Wenn jene Zeit des Angriffs sich nähert, dann wird die letzte Erfahrung Israels unter der „Rute“ des Herrn eingeleitet werden. Die Prophetie lautet: „So spricht der Herr, Jehova: Wirst du es an jenem Tage nicht wissen, wenn mein Volk Israel in Sicherheit [Hebräisch: vertrauensvoll] wohnt?“ Diese Worte sind an Gog gerichtet, womit gesagt ist, dass diese starke Macht aus dem „Norden“ darum wissen wird, in was für einer hilflosen Lage sich Israel dann befindet. Die Prophetie fährt fort:

„Und du wirst von deinem Ort kommen, vom äußersten Norden her, du und viele Völker mit dir, auf Rossen reitend allesamt [eine äußerst mobile Armee], eine große Schar und ein zahlreiches Heer. Und du wirst wider mein Volk Israel heraufziehen wie eine Wolke, um das Land zu bedecken. Am Ende der Tage wird es geschehen, dass ich dich heranbringen werde wider mein Land, auf dass die Nationen mich kennen, wenn ich mich an dir, Gog, vor ihren Augen heilige.“

Hesekiel 38:14-16

„Wahrlich, an selbigem Tag wird ein großes Beben sein im Land Israel“, sagt der Prophet. (Hesekiel 38:19) Das ist zweifellos das „Getöse“, das beim Zusammenrücken der „Gebeine“ und beim Wachsen des „Fleisches“ entsteht, wie in Hesekiel 37:7, 8 erwähnt. Ja, es wird eine Zeit größter Not für Israel sein, vielleicht schlimmer als irgendeine andere, durch die dieses Volk in Verbindung mit der Wiedererlangung des verheißenen Landes bisher hindurchging. Aber der Herr wird zu Gunsten seines Volkes eingreifen. Er sagt:

„Ich werde nach allen meinen Bergen hin das Schwert über ihn [Gog und seine Armeen] herbeirufen, spricht der Herr, Jehova; das Schwert des einen wird wider den anderen sein.“ (Hesekiel 38:21) Das lässt darauf schließen, dass sich ein Zustand der Verwirrung unter den verschiedenen Verbündeten entwickeln wird, die in dem letzten Angriff gegen Israel gemeinsame Sache machen wollen. Im Blick auf die vielen Debatten der Nationen der Welt mit Vorschlägen und Gegenvorschlägen ist es nicht schwer sich vorzustellen, wie schnell Konflikte in Verbindung mit Angriffsplänen gegen Israel entstehen können. Der Herr fährt fort:

„Ich will Gericht an ihm üben durch die Pest und durch Blut; und einen überschwemmenden Regen und Hagelsteine, Feuer und Schwefel werde ich regnen lassen auf ihn und auf seine Haufen und auf die vielen Völker, die mit ihm sind. Und ich werde mich groß und heilig erweisen, und werde mich kundtun vor den Augen vieler Nationen. Und sie werden wissen, dass ich Jehova bin.“ – Verse 22, 23

Wir können die hier gegebene Darstellung nicht völlig erklären. Sie beschreibt aber göttliches Eingreifen zu Gunsten Israels in einer so kritischen Zeit, dass Israel mit eigener Kraft gegen die Vernichtung und wahrscheinlich sogar die Vertreibung aus ihrem Land nichts würde unternehmen können. Es ist nicht nötig, dass wir genau wissen, wie dieses vor sich gehen wird. Es reicht zu wissen, dass es geschehen wird und dass durch diese gewaltige Zurschaustellung Wunder wirkender Mächte vielen Nationen die Augen geöffnet werden, indem sie die Hand Gottes in den Angelegenheiten seines alten Bundesvolkes erkennen.

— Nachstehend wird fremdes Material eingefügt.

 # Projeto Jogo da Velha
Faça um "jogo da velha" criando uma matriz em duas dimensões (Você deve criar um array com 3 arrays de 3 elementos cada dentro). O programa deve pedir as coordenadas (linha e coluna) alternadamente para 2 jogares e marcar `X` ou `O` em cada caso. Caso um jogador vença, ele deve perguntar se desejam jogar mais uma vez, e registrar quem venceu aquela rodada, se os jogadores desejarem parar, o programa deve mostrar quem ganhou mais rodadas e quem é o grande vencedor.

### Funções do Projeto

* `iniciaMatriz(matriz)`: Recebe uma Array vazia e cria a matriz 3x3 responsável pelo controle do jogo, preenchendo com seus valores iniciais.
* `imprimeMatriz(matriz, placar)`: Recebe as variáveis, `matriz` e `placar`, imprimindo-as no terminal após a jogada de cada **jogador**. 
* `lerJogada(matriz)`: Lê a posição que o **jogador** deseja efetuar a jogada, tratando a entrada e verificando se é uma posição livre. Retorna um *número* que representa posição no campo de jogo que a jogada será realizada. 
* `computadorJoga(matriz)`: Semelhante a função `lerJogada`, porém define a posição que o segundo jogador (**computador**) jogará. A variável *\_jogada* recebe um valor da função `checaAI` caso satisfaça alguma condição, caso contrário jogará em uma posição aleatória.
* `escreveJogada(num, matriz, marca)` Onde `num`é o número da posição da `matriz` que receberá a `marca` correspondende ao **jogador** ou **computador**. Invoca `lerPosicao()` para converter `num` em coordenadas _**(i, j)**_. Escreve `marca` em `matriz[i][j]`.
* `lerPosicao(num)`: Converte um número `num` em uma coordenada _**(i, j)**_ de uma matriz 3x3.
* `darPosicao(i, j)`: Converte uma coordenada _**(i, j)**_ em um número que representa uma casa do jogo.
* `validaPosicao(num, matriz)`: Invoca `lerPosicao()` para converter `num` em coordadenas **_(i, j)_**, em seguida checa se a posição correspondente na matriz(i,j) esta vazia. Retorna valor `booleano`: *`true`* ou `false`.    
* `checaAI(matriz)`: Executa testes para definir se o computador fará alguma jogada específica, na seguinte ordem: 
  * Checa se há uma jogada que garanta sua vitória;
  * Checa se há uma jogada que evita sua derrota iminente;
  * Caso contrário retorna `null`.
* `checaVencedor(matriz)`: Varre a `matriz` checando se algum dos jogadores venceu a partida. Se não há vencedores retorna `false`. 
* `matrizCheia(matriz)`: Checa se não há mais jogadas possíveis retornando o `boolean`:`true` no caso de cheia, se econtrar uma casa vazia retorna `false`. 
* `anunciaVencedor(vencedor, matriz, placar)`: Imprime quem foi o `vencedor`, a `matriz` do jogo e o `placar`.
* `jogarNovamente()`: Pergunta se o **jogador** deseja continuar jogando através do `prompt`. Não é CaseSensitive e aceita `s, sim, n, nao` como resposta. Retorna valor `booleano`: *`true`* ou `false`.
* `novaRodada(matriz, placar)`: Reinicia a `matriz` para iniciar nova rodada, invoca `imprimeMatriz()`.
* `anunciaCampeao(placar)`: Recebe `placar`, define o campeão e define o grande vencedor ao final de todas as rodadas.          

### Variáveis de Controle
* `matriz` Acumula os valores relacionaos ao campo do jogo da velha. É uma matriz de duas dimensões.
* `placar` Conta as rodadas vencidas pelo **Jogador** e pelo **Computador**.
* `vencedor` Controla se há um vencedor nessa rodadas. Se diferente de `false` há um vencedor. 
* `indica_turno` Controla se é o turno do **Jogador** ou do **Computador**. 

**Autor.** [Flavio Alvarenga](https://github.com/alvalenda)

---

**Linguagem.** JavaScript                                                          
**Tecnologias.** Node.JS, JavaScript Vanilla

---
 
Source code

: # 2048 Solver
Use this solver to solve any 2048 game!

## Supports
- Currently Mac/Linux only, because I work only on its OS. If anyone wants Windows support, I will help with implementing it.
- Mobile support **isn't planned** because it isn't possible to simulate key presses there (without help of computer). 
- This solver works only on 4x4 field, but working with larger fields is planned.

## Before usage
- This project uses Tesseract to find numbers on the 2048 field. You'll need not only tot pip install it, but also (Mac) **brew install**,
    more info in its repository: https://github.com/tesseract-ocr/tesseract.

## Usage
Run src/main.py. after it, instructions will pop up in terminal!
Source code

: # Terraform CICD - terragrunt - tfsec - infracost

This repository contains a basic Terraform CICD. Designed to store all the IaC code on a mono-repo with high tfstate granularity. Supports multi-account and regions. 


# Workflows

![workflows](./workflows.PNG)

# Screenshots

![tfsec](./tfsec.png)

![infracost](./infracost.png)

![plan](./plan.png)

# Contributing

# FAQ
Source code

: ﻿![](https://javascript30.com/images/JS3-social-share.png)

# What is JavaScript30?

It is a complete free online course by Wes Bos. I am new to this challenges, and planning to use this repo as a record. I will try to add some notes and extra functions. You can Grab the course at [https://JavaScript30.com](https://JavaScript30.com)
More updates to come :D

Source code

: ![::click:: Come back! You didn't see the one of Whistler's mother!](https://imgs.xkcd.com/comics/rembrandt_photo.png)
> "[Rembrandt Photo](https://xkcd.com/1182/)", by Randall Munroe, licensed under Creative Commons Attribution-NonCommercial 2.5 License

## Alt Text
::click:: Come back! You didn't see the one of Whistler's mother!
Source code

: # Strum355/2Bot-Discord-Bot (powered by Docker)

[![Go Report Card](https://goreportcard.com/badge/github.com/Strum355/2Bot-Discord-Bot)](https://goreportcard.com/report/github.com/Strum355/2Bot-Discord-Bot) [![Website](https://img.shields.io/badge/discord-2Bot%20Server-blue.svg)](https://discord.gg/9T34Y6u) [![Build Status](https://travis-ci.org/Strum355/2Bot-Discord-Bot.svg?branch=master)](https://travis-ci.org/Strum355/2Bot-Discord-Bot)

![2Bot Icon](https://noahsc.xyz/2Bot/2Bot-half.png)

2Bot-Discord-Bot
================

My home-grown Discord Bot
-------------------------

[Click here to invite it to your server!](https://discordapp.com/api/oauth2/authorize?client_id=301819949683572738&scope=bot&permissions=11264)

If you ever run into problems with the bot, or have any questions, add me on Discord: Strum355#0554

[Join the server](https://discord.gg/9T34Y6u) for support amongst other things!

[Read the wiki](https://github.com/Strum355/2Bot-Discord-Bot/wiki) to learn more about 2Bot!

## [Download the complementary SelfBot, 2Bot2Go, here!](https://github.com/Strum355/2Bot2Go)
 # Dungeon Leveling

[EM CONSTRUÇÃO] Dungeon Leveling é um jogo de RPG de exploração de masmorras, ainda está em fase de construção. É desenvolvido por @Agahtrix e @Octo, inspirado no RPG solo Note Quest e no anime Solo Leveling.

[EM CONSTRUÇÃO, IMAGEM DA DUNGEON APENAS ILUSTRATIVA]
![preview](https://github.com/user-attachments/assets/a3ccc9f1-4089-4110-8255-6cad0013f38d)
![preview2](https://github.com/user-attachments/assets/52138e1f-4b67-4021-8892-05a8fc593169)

Die ersten sechs Verse des nächsten (39.) Kapitels zeigen die verheerenden Ergebnisse des göttlichen Eingreifens gegen die Feinde Israels. Der dann folgende Vers lautet: „Und ich werde meinen heiligen Namen kundtun inmitten meines Volkes Israel, und werde meinen heiligen Namen nicht mehr entweihen lassen. Und die Nationen werden wissen, dass ich Jehova bin, der Heilige in Israel.“

Diese Zeit wird ein überwältigendes Erlebnis für Israel und für die Nationen sein. Bis zu jener Zeit sind die Augen des Volkes Israel blind; sie können die wahre Bedeutung dessen, was dort geschieht, nicht erkennen. Viele von ihnen hatten sich aus einem Nationalgefühl heraus oder um wirtschaftlicher Sicherheit willen dazu entschlossen, sich in Palästina niederzulassen. Manche werden dorthin gegangen sein, weil sie aus ihren „Gräbern“ in anderen Ländern herausgerissen wurden und es einfach keine weitere Möglichkeit einer Immigration gab.

Welches auch immer ihre Motive gewesen sein mögen, in Palästina eine Heimat zu suchen – gemeinsam haben sie die Anfeindungen seitens ihrer Nachbarn erlebt sowie auch die kaum verhehlte Entschlossenheit der Araber, sie zu vernichten und das Land wieder in Besitz zu nehmen, von dem sie überzeugt sind, dass es Israel nicht zusteht. Sie haben miteinander Bombenattentate durch Terroristen erleben müssen und wurden von den Vereinten Nationen, an die sie sich um eine Garantie für ihre Sicherheit wandten, dazu gedrängt, Land für Frieden zu geben.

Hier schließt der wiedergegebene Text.